As we climbed through about 10,000 feet, the flight engineer announced that we were losing oil out of the #4 engine. That oil tank holds 7.0 gallons. The book calls for shutting down the engine if it drops below 1.5 gallons. He made his announcement at about 2.0 gallons. Jet engines leak rather than burn oil, and the oil pressure within the engine is directly proportional to the engine rpm. The standard procedure for engine oil loss calls for pulling the engine back to idle power. If that stops the leak, you can leave it there and then still have it available for the approach and landing. We pulled the engine back, and that did pretty much stop the leak, but it left us with a heavy freighter staggering to gain altitude on three engines. Our climb rate was down to a couple hundred feet a minute, and we were headed for the Andes, with peaks in the area in the neighborhood of 20,000.

I lucked out in that I had the easy part—flying the airplane. The procedures call for the flying pilot to do just that and only that: fly the airplane and stay out of the problem as much as possible. All sorts of accidents have been caused by the situation of an airplane wandering around the sky while the crew was totally absorbed in a problem. The United DC-8 that went down in Portland was that kind of situation, everybody was working a problem with the gear and nobody was paying attention to the flying and they ran themselves out of fuel.

Anyway, I got to have fun experimenting with the airplane on three engines while the captain had to negotiate a quick reroute to get us over the sea since there was no way we could top the Andes in the distance we had remaining before reaching them.
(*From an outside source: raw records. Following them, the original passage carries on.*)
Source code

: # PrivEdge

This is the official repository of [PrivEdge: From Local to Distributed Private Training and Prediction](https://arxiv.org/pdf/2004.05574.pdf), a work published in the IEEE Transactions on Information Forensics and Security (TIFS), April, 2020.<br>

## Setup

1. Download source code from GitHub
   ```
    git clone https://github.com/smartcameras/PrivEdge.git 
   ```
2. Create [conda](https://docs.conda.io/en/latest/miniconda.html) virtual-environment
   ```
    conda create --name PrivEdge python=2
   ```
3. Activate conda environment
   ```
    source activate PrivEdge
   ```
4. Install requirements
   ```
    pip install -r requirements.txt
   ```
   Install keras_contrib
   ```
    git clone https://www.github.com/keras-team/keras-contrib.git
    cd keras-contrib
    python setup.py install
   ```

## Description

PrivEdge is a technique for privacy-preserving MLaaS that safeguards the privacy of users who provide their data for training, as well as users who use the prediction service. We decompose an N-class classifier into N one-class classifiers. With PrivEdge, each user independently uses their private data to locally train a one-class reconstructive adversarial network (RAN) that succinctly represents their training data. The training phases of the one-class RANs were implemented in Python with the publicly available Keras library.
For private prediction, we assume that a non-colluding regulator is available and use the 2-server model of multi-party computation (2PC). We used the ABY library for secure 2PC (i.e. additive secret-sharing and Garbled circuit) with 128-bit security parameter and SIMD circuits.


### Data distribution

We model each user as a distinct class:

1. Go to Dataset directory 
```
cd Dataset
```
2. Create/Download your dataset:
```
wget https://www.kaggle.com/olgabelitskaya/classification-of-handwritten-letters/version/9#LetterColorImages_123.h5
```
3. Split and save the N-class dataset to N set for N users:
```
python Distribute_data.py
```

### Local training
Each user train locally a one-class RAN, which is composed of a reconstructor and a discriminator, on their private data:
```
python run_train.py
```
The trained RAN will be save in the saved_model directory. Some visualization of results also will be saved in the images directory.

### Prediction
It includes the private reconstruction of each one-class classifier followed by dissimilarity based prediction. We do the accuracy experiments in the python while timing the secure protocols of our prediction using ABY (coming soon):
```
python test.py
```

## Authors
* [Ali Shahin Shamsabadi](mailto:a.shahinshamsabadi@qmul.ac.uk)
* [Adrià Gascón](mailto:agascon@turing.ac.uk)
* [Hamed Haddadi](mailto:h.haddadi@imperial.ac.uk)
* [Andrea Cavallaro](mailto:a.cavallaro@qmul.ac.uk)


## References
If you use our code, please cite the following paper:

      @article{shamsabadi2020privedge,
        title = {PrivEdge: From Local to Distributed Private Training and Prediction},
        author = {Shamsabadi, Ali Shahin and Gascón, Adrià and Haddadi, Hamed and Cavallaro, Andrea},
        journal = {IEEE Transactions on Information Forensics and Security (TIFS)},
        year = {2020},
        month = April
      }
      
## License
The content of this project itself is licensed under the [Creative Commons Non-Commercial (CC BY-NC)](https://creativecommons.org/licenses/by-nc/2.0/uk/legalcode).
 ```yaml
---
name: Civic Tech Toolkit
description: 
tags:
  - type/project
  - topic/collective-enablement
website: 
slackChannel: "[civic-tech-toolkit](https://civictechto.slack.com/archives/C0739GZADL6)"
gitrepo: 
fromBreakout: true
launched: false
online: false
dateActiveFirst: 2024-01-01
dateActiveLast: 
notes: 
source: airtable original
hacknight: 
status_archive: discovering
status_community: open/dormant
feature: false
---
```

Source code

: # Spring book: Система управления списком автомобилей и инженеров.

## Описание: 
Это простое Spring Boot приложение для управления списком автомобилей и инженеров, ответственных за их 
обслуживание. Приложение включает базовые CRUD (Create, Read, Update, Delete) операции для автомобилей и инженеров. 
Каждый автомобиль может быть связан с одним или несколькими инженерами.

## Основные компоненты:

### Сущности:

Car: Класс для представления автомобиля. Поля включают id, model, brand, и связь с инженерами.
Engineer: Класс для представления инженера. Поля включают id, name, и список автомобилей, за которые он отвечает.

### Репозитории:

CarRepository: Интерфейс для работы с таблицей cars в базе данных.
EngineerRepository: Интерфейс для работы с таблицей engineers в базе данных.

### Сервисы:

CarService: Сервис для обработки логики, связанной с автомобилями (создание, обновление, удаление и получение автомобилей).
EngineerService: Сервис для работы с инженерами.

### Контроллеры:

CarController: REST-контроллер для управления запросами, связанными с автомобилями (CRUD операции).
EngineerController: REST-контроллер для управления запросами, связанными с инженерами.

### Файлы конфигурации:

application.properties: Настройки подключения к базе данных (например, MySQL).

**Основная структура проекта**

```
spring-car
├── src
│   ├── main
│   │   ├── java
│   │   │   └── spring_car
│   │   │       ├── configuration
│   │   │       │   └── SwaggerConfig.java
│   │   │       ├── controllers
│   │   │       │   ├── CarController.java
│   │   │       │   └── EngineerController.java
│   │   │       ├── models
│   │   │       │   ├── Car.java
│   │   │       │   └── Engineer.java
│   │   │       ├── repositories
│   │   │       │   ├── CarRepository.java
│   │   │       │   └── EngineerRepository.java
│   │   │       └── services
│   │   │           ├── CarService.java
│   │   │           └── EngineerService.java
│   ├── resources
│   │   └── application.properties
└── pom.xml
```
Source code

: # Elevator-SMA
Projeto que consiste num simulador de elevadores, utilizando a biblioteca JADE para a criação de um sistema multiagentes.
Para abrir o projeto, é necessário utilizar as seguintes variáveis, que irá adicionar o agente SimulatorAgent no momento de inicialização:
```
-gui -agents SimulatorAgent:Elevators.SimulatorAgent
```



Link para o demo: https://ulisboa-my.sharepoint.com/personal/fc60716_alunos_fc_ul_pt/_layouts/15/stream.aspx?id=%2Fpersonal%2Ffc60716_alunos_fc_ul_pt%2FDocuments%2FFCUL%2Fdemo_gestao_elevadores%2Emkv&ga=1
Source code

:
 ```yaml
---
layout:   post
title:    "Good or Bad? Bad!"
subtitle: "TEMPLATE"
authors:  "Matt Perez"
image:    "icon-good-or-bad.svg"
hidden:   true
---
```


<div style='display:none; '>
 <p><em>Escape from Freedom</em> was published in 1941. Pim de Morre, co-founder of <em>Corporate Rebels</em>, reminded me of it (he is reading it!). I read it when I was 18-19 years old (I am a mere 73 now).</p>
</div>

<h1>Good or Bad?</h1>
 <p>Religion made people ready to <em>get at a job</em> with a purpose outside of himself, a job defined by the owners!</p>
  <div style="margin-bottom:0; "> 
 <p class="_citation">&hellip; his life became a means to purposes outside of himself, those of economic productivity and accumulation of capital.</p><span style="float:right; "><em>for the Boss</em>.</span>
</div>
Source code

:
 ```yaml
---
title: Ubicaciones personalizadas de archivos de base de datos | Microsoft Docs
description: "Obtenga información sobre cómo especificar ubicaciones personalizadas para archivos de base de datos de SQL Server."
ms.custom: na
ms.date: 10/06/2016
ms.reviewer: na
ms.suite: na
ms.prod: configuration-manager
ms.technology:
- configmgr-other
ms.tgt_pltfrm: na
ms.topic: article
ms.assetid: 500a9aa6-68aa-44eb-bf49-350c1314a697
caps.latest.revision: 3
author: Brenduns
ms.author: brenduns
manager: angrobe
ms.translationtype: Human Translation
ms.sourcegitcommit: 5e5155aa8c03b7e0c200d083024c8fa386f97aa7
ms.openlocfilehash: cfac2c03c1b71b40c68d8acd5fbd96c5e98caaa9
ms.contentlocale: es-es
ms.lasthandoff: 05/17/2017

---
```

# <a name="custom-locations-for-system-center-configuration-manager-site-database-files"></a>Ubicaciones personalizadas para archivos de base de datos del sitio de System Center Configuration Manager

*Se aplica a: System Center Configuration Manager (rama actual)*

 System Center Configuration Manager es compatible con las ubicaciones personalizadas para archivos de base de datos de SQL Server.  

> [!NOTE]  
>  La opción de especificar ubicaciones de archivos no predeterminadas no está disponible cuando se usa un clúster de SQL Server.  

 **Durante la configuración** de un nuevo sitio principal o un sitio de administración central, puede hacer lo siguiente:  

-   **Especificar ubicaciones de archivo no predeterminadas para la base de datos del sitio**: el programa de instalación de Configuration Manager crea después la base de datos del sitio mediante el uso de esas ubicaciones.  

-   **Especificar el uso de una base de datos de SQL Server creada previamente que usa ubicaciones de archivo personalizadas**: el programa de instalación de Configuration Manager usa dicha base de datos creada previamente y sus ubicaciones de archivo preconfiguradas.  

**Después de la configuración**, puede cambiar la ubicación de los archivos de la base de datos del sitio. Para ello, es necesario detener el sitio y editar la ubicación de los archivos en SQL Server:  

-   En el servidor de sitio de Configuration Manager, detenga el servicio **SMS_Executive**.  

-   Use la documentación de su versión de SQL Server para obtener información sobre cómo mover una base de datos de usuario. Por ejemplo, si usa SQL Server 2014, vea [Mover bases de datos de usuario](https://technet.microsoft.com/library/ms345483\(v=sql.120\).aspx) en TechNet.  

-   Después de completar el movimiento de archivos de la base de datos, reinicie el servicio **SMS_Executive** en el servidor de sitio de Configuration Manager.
After the reroute the captain had to decide what to do. Technically we could still reach Miami, but because of not being able to climb to the higher altitudes, we would use a lot of fuel and would land in Miami with only around 15,000 pounds. There was a solid hour of intense radio traffic between us and New York trying to figure out what to do. It was all complicated by the fact that with all the trouble Tower has had lately, we couldn't afford an engine shutdown. That would mean the FAA would get involved.

Finally, the captain decided to land at Panama. The problem then became that on arrival at Panama we would be 50,000 pounds over the maximum landing weight. The solution was that we dumped 50,000 pounds of fuel over the Pacific just before starting the descent.

We spent seven hours in Panama in the heat and humidity. The ideas of what should be done cycled between going to the hotel and waiting for an engine to be flown in, trying to fix the engine on the airplane, or just loading it up with oil and trying for Miami. We finally did the latter after the mechanic with us found a couple of small leaks and tightened things up. It didn't fix the problem, but it did cut down on the loss rate. We landed in Miami with about 3 gallons of oil in that engine after having used the engine normally.

The wait in Panama was complicated by the fact that our cargo was 100 tons of fresh Salmon. After we arrived in Miami, we were told they had actually started three DC-8s toward us to download our cargo.

Well, I'm tired of typing. I'll relate the second item later and tell you what Jean was doing while I was flitting around.